DISPARITAS PENDIDIKAN DI INDONESIA

DISPARITAS PENDIDIKAN DI INDONESIA - Apa yang ada dalam pikiran anda ketika mendengar “Pendidikan di Indonesia? Prestasi? Kenekalan remaja? Bullying? Ujian Nasional? Bangku sekolah? Tawuran pelajar?. Cabe-cabean? #oops.

Dunia pendidikan kita memang penuh warna, betapa tidak, disamping banyaknya berita tentang tawuran pelajar di Jakarta, demo oleh mahasiswa dihari-hari besar nasional, fenomena putus sekolah, ternyata terdapat kesenajngan (disparitas) yang amat nyata di masyarakat kita. Ya, kali ini kita akan mempelajari tentang disparitas pendidikan di Indonesia. Secara umum disparitas diartikan sebagai jarak atau perbedaan. Lalu apa yang dimaksud disparitas pendidikan, adalah jarak atau perberdaan atau kesenajangan dalam dunia pendidikan kita. Contoh, sebagaimana ditulis Seftiawan dalam pikiran-rakyat.com (edisi 10 desember 2016), bahwasannya Indonesia meraih 5 medali emas Olimpiade Sains Junior Internasional (IJSO) ke-13 tahun 2016, Indriani melalui antaranews.com (edisi 21 Agustus 2016) juga menuliskan bahwa pelajar Indonesia meraih juara dalam ajang kompetisi matematika internasional Thailand International Mathematics Competition (TIMC) 2016 di Chiang Mai, Thailand. Disisi lain, luput dari sekian banyak prestasi pelajar Indonesia dalam ajang olimpiade di dunia internasional. Pernahkan kita melirik masyarakat marginal yang merasa bisa sekolah samapi jenjang SMP saja bangganya minta ampun. pernahkah kita membayangkan bagaimana jika kita yang sekarang bisa membaca artikel ini, memperoleh akses internet, dan bisa buka akun sosial media berada di posisi mereka yang untuk membeli satu buku tulis saja harus menabung satu minggu?.
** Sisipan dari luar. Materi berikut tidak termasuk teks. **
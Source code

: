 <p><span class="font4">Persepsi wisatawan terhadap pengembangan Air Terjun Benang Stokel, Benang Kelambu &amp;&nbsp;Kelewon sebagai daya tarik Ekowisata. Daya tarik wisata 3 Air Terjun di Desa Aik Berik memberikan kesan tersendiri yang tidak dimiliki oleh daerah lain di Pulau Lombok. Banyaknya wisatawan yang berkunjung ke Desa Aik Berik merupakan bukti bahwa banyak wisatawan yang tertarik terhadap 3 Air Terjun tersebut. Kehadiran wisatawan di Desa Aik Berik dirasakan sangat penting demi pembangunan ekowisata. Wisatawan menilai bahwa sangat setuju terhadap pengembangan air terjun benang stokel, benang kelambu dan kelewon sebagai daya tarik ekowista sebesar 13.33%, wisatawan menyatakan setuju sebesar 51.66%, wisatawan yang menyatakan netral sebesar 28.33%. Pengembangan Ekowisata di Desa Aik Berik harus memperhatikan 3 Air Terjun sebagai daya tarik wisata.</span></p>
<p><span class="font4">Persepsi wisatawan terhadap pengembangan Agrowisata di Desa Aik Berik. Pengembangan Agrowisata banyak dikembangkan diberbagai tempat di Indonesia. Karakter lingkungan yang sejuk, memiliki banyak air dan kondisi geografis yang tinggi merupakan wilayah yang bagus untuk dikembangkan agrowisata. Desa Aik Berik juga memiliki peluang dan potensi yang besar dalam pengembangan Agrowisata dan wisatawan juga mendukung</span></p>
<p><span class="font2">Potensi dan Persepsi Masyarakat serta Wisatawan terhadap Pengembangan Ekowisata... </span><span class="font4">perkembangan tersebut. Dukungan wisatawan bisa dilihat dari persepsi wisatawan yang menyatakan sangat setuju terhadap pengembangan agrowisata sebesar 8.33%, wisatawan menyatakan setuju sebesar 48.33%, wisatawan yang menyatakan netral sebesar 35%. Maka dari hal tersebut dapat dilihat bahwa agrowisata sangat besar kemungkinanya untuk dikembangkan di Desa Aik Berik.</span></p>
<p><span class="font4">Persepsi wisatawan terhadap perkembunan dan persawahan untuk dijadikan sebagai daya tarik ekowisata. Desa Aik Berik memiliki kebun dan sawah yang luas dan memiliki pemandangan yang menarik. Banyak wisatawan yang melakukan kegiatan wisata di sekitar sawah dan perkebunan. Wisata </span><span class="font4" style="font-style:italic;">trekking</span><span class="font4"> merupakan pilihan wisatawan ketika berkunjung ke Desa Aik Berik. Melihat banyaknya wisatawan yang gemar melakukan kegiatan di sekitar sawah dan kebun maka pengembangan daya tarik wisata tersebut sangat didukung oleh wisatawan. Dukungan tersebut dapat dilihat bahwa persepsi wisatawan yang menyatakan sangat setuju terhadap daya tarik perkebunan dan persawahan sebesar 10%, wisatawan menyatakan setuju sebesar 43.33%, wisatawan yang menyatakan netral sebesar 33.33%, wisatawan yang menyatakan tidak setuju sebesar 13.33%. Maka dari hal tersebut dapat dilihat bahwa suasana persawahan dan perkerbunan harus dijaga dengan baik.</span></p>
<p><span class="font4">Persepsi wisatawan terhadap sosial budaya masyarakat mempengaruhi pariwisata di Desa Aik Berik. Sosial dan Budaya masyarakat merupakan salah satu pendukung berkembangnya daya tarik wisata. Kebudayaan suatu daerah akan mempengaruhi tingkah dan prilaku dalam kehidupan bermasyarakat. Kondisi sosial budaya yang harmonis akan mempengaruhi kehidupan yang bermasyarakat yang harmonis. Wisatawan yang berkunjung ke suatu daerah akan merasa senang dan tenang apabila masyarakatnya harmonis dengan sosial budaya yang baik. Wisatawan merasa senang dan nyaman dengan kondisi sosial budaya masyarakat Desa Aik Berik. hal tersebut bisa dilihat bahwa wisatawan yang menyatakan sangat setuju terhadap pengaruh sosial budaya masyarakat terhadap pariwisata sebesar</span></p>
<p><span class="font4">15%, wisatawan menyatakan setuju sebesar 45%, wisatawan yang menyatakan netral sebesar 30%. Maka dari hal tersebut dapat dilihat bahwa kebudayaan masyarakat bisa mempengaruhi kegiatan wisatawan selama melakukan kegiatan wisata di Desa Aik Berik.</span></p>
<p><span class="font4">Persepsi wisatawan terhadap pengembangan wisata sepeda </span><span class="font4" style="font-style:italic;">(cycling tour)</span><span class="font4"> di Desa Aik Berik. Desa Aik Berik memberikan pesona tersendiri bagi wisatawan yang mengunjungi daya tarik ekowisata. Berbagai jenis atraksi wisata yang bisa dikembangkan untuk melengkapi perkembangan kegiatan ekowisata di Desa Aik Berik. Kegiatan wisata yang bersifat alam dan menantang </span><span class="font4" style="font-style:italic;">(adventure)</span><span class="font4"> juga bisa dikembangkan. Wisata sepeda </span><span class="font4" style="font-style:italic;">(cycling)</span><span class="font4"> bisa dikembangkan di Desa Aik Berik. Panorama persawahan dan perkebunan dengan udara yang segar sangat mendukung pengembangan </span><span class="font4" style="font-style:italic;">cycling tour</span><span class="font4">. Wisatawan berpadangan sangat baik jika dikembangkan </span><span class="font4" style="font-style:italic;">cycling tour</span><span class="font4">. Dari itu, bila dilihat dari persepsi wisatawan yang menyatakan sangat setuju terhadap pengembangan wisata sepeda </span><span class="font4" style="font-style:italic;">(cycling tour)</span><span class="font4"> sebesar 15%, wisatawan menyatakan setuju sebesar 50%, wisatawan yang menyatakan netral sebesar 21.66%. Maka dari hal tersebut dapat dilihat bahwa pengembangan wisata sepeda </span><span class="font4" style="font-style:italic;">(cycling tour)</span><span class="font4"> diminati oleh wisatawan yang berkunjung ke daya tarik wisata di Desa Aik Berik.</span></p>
Pada dasarnya disparitas adalah wajar terdapat dalam setiap masyarakat di negara maju, apalagi Indonesia. Disparitas ini dilatar belakangi oleh banyak hal, namun yang paling “bersalah” lagi-lagi faktor ekonomi yang hampir selalu diiringi dengan tuduhan korupsi oleh para pejabat. Jika anda ingin melihat secara nyata atau bahkan secara langsung ingin merasakan seperti apa rasanya menjadi kaum marginal, berkunjunglah ke daerah 3T, disana biasanya anda akan menemukan masyarakat yang sederhana dalam aspek ekonomi, tapi istimewa dalam hal ahlak dan tindak-tanduk. Pengalaman penulis dalam melakukan pengabdian sebagai volunteer di pengajar (bersama Unej Mengajar) di daerah 3T kabupaten Jember, menemukan siswa yang sekolah SD tidak bersepatu, buku tulis untuk sekolah bergantian dengan adiknya, dan sambil berjualan es lilin. Sungguh sangat miris kondisi tersebut. Penulis melihat siswa SD di Jember kota bisa bersekolah dengan seragam lengkap, punya kotak pensil sendiri bahkan sekolah diantar oleh orang tuanya dengan mobil, membuat penulis sadar bahwa betapa lebarnya jurang pemisah antara si kaya dan si miskin. Jika yang miskin kesulitan mendapat akses pendidikan, dan jika si kaya dengan mudah memperoleh pendidikan, maka yang akan terjadi adalah yang miskin semakin miskin dan yang kaya semakin kaya. Sebab, pendidikan adalah tiket utama untuk memperoleh kesejahteraan di negeri ini. Apa yang bisa kita lakukan dengan kondisi ini? mereka masyarakat, kita juga masyarakat. Mereka manusia begitu pula kita. Jika kita merasa keberatan dengan memberikan materi, mari kita memberikan ide. Anda bisa bergabung dengan berbagai gerakan sosial yang memfokuskan aktivitasnya pada pengabdian masyarakat. Bahkan anda bisa bergabung dengan gerakan Indonesia Mengajar, SM3T, Kelas Inspirasi, dan lain sebagainya.